START STORED DATA
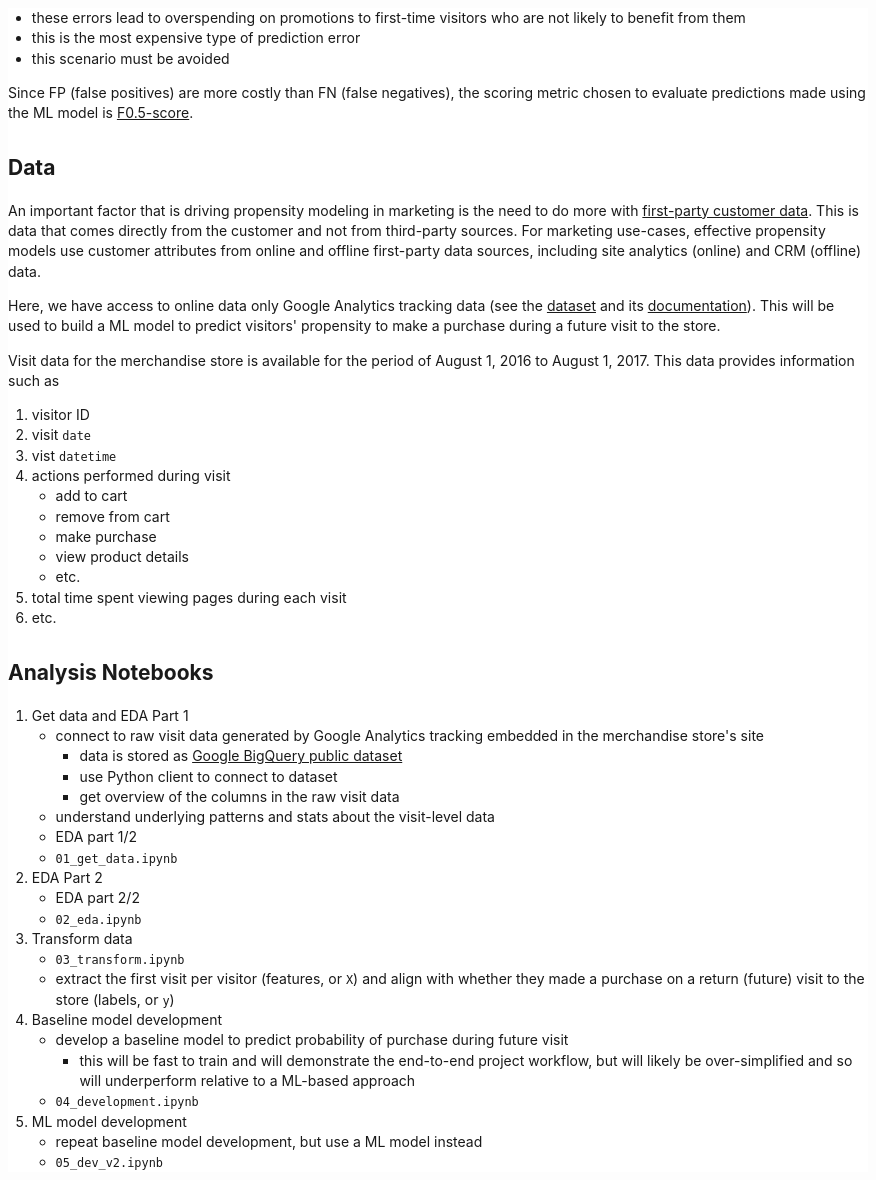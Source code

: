    - these errors lead to overspending on promotions to first-time visitors who are not likely to benefit from them
   - this is the most expensive type of prediction error
   - this scenario must be avoided

Since FP (false positives) are more costly than FN (false negatives), the scoring metric chosen to evaluate predictions made using the ML model is [F0.5-score](https://machinelearningmastery.com/fbeta-measure-for-machine-learning/).

## Data
An important factor that is driving propensity modeling in marketing is the need to do more with [first-party customer data](https://signal.co/resources/first-party-data/#whydoesitmatter). This is data that comes directly from the customer and not from third-party sources. For marketing use-cases, effective propensity models use customer attributes from online and offline first-party data sources, including site analytics (online) and CRM (offline) data.

Here, we have access to online data only Google Analytics tracking data (see the [dataset](https://console.cloud.google.com/marketplace/product/obfuscated-ga360-data/obfuscated-ga360-data) and its [documentation](https://support.google.com/analytics/answer/3437719?hl=en)). This will be used to build a ML model to predict visitors' propensity to make a purchase during a future visit to the store.

Visit data for the merchandise store is available for the period of August 1, 2016 to August 1, 2017. This data provides information such as

1. visitor ID
2. visit `date`
3. vist `datetime`
4. actions performed during visit
   - add to cart
   - remove from cart
   - make purchase
   - view product details
   - etc.
5. total time spent viewing pages during each visit
6. etc.

## Analysis Notebooks
1. Get data and EDA Part 1
   - connect to raw visit data generated by Google Analytics tracking embedded in the merchandise store's site
     - data is stored as [Google BigQuery public dataset](https://cloud.google.com/bigquery/public-data)
     - use Python client to connect to dataset
     - get overview of the columns in the raw visit data
   - understand underlying patterns and stats about the visit-level data
   - EDA part 1/2
   - `01_get_data.ipynb`
2. EDA Part 2
   - EDA part 2/2
   - `02_eda.ipynb`
3. Transform data
   - `03_transform.ipynb`
   - extract the first visit per visitor (features, or `X`) and align with whether they made a purchase on a return (future) visit to the store (labels, or `y`)
4. Baseline model development
   - develop a baseline model to predict probability of purchase during future visit
     - this will be fast to train and will demonstrate the end-to-end project workflow, but will likely be over-simplified and so will underperform relative to a ML-based approach
   - `04_development.ipynb`
5. ML model development
   - repeat baseline model development, but use a ML model instead
   - `05_dev_v2.ipynb`

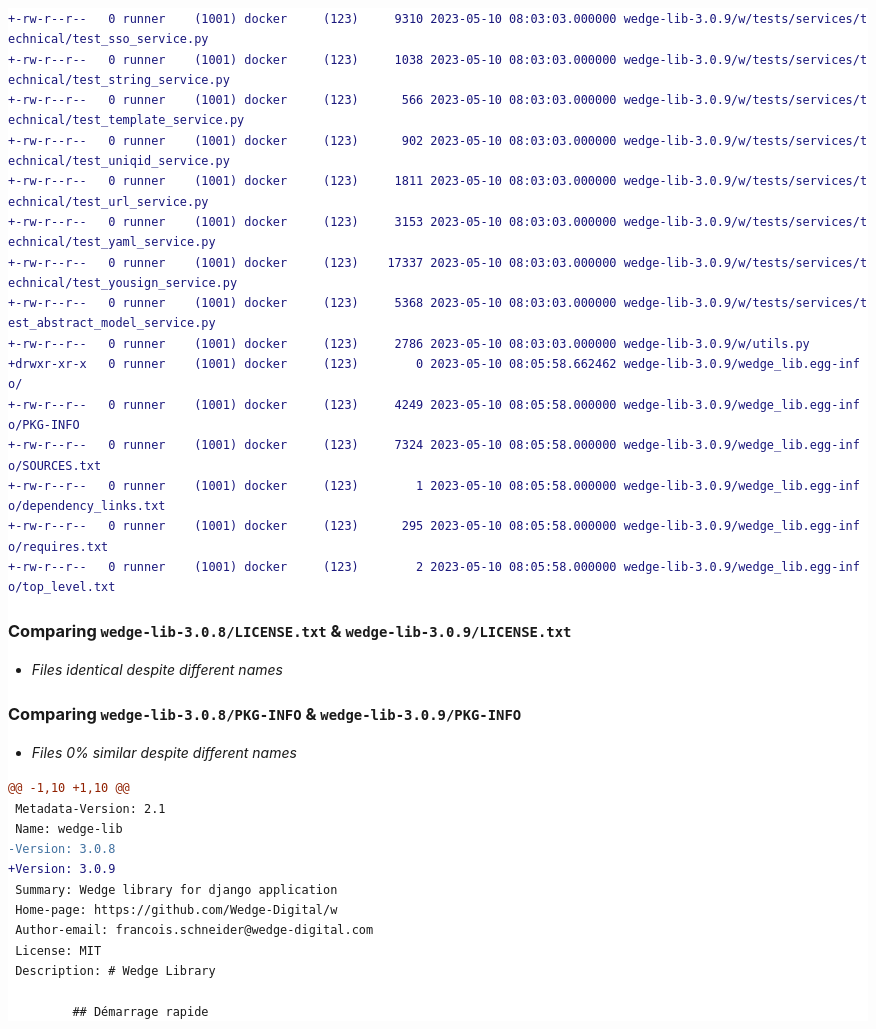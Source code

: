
 ```diff
+-rw-r--r--   0 runner    (1001) docker     (123)     9310 2023-05-10 08:03:03.000000 wedge-lib-3.0.9/w/tests/services/technical/test_sso_service.py
+-rw-r--r--   0 runner    (1001) docker     (123)     1038 2023-05-10 08:03:03.000000 wedge-lib-3.0.9/w/tests/services/technical/test_string_service.py
+-rw-r--r--   0 runner    (1001) docker     (123)      566 2023-05-10 08:03:03.000000 wedge-lib-3.0.9/w/tests/services/technical/test_template_service.py
+-rw-r--r--   0 runner    (1001) docker     (123)      902 2023-05-10 08:03:03.000000 wedge-lib-3.0.9/w/tests/services/technical/test_uniqid_service.py
+-rw-r--r--   0 runner    (1001) docker     (123)     1811 2023-05-10 08:03:03.000000 wedge-lib-3.0.9/w/tests/services/technical/test_url_service.py
+-rw-r--r--   0 runner    (1001) docker     (123)     3153 2023-05-10 08:03:03.000000 wedge-lib-3.0.9/w/tests/services/technical/test_yaml_service.py
+-rw-r--r--   0 runner    (1001) docker     (123)    17337 2023-05-10 08:03:03.000000 wedge-lib-3.0.9/w/tests/services/technical/test_yousign_service.py
+-rw-r--r--   0 runner    (1001) docker     (123)     5368 2023-05-10 08:03:03.000000 wedge-lib-3.0.9/w/tests/services/test_abstract_model_service.py
+-rw-r--r--   0 runner    (1001) docker     (123)     2786 2023-05-10 08:03:03.000000 wedge-lib-3.0.9/w/utils.py
+drwxr-xr-x   0 runner    (1001) docker     (123)        0 2023-05-10 08:05:58.662462 wedge-lib-3.0.9/wedge_lib.egg-info/
+-rw-r--r--   0 runner    (1001) docker     (123)     4249 2023-05-10 08:05:58.000000 wedge-lib-3.0.9/wedge_lib.egg-info/PKG-INFO
+-rw-r--r--   0 runner    (1001) docker     (123)     7324 2023-05-10 08:05:58.000000 wedge-lib-3.0.9/wedge_lib.egg-info/SOURCES.txt
+-rw-r--r--   0 runner    (1001) docker     (123)        1 2023-05-10 08:05:58.000000 wedge-lib-3.0.9/wedge_lib.egg-info/dependency_links.txt
+-rw-r--r--   0 runner    (1001) docker     (123)      295 2023-05-10 08:05:58.000000 wedge-lib-3.0.9/wedge_lib.egg-info/requires.txt
+-rw-r--r--   0 runner    (1001) docker     (123)        2 2023-05-10 08:05:58.000000 wedge-lib-3.0.9/wedge_lib.egg-info/top_level.txt
```

### Comparing `wedge-lib-3.0.8/LICENSE.txt` & `wedge-lib-3.0.9/LICENSE.txt`

 * *Files identical despite different names*

### Comparing `wedge-lib-3.0.8/PKG-INFO` & `wedge-lib-3.0.9/PKG-INFO`

 * *Files 0% similar despite different names*

```diff
@@ -1,10 +1,10 @@
 Metadata-Version: 2.1
 Name: wedge-lib
-Version: 3.0.8
+Version: 3.0.9
 Summary: Wedge library for django application
 Home-page: https://github.com/Wedge-Digital/w
 Author-email: francois.schneider@wedge-digital.com
 License: MIT
 Description: # Wedge Library
         
         ## Démarrage rapide
```

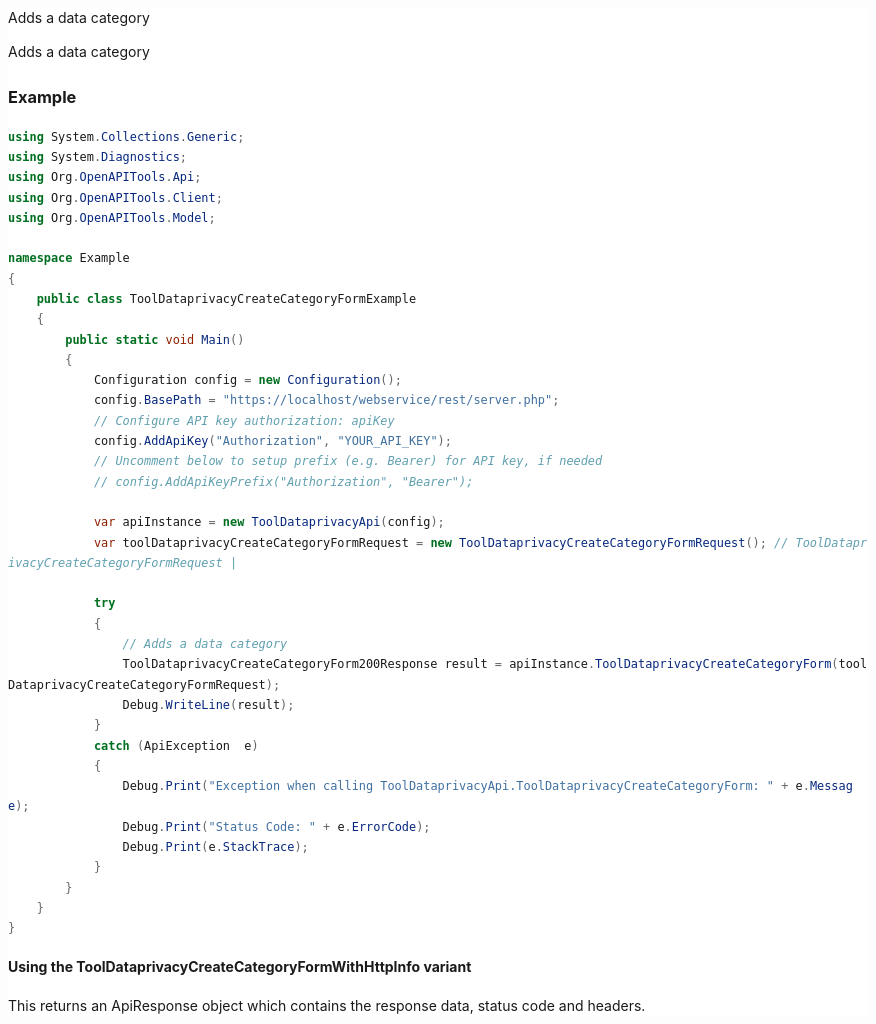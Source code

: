 Adds a data category

Adds a data category

### Example
```csharp
using System.Collections.Generic;
using System.Diagnostics;
using Org.OpenAPITools.Api;
using Org.OpenAPITools.Client;
using Org.OpenAPITools.Model;

namespace Example
{
    public class ToolDataprivacyCreateCategoryFormExample
    {
        public static void Main()
        {
            Configuration config = new Configuration();
            config.BasePath = "https://localhost/webservice/rest/server.php";
            // Configure API key authorization: apiKey
            config.AddApiKey("Authorization", "YOUR_API_KEY");
            // Uncomment below to setup prefix (e.g. Bearer) for API key, if needed
            // config.AddApiKeyPrefix("Authorization", "Bearer");

            var apiInstance = new ToolDataprivacyApi(config);
            var toolDataprivacyCreateCategoryFormRequest = new ToolDataprivacyCreateCategoryFormRequest(); // ToolDataprivacyCreateCategoryFormRequest | 

            try
            {
                // Adds a data category
                ToolDataprivacyCreateCategoryForm200Response result = apiInstance.ToolDataprivacyCreateCategoryForm(toolDataprivacyCreateCategoryFormRequest);
                Debug.WriteLine(result);
            }
            catch (ApiException  e)
            {
                Debug.Print("Exception when calling ToolDataprivacyApi.ToolDataprivacyCreateCategoryForm: " + e.Message);
                Debug.Print("Status Code: " + e.ErrorCode);
                Debug.Print(e.StackTrace);
            }
        }
    }
}
```

#### Using the ToolDataprivacyCreateCategoryFormWithHttpInfo variant
This returns an ApiResponse object which contains the response data, status code and headers.

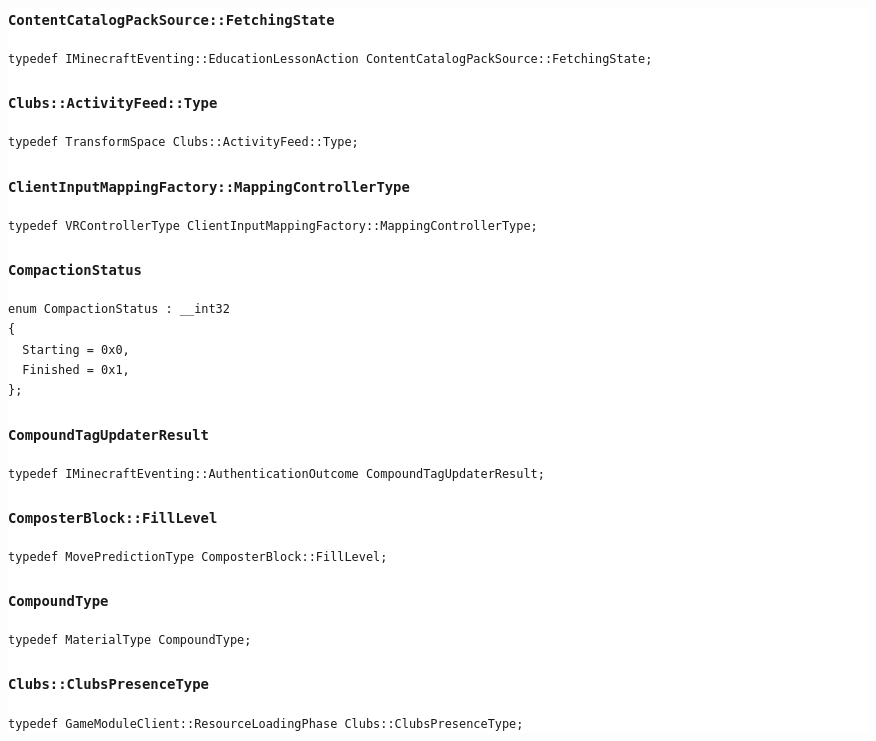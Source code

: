 ### `ContentCatalogPackSource::FetchingState`
```
typedef IMinecraftEventing::EducationLessonAction ContentCatalogPackSource::FetchingState;

```

### `Clubs::ActivityFeed::Type`
```
typedef TransformSpace Clubs::ActivityFeed::Type;

```

### `ClientInputMappingFactory::MappingControllerType`
```
typedef VRControllerType ClientInputMappingFactory::MappingControllerType;

```

### `CompactionStatus`
```
enum CompactionStatus : __int32
{
  Starting = 0x0,
  Finished = 0x1,
};

```

### `CompoundTagUpdaterResult`
```
typedef IMinecraftEventing::AuthenticationOutcome CompoundTagUpdaterResult;

```

### `ComposterBlock::FillLevel`
```
typedef MovePredictionType ComposterBlock::FillLevel;

```

### `CompoundType`
```
typedef MaterialType CompoundType;

```

### `Clubs::ClubsPresenceType`
```
typedef GameModuleClient::ResourceLoadingPhase Clubs::ClubsPresenceType;

```
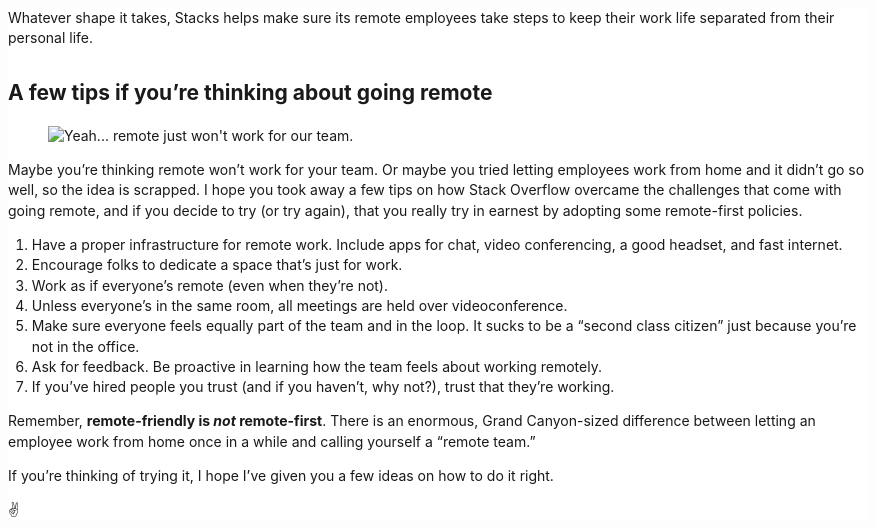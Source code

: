 Whatever shape it takes, Stacks helps make sure its remote employees take steps to keep their work life separated from their personal life.

## A few tips if you’re thinking about going remote

<figure>
    <img src="/assets/img/distributed-design/aa61.jpg" alt="Yeah... remote just won't work for our team." width="643" height="362">
</figure>

Maybe you’re thinking remote won’t work for your team. Or maybe you tried letting employees work from home and it didn’t go so well, so the idea is scrapped. I hope you took away a few tips on how Stack Overflow overcame the challenges that come with going remote, and if you decide to try (or try again), that you really try in earnest by adopting some remote-first policies.

1. Have a proper infrastructure for remote work. Include apps for chat, video conferencing, a good headset, and fast internet.
2. Encourage folks to dedicate a space that’s just for work.
3. Work as if everyone’s remote (even when they’re not).
4. Unless everyone’s in the same room, all meetings are held over videoconference.
5. Make sure everyone feels equally part of the team and in the loop. It sucks to be a “second class citizen” just because you’re not in the office.
6. Ask for feedback. Be proactive in learning how the team feels about working remotely.
7. If you’ve hired people you trust (and if you haven’t, why not?), trust that they’re working.

Remember, **remote-friendly is _not_ remote-first**. There is an enormous, Grand Canyon-sized difference between letting an employee work from home once in a while and calling yourself a “remote team.”

If you’re thinking of trying it, I hope I’ve given you a few ideas on how to do it right.

✌️
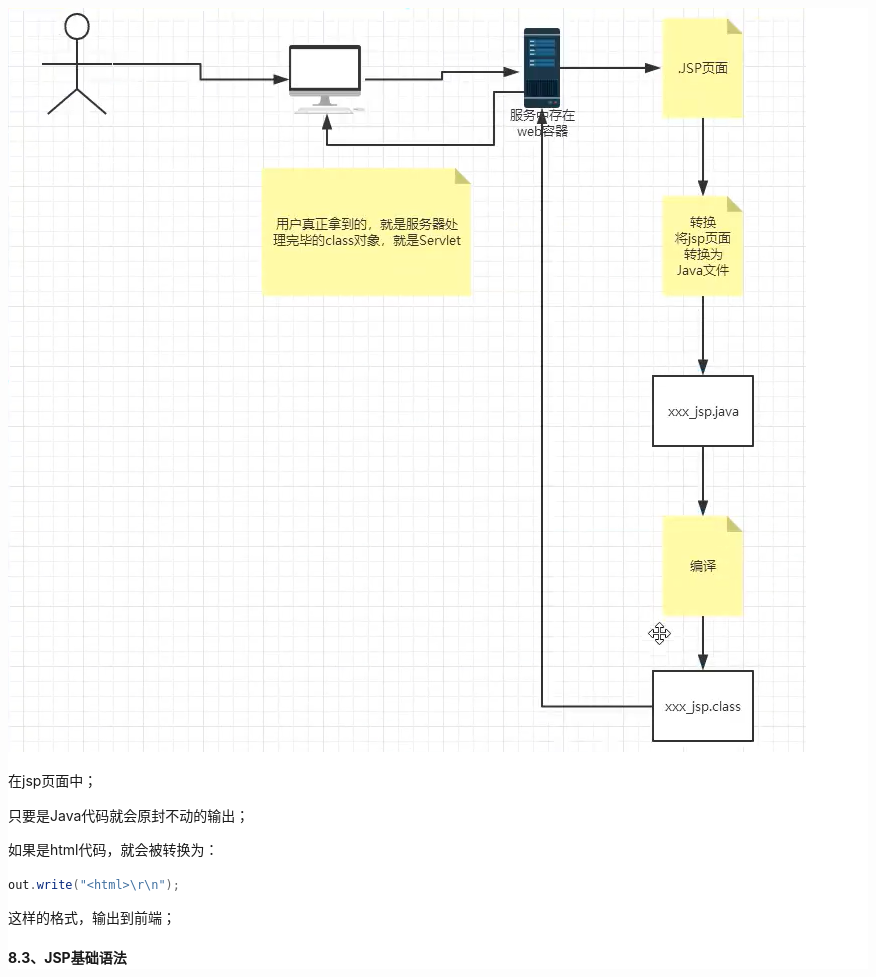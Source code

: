 ![image-20220313174543484](JavaWeb.assets/image-20220313174543484.png)

在jsp页面中；

只要是Java代码就会原封不动的输出；

如果是html代码，就会被转换为：

```java
out.write("<html>\r\n");
```

这样的格式，输出到前端；



#### 8.3、JSP基础语法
END STORED DATA
WHAT IS EXPECTED:
Those lines of the records that contain the string "Files" should be identified and copied.

FINISHED TASK:
 * *Files identical despite different names*
 * *Files 0% similar despite different names*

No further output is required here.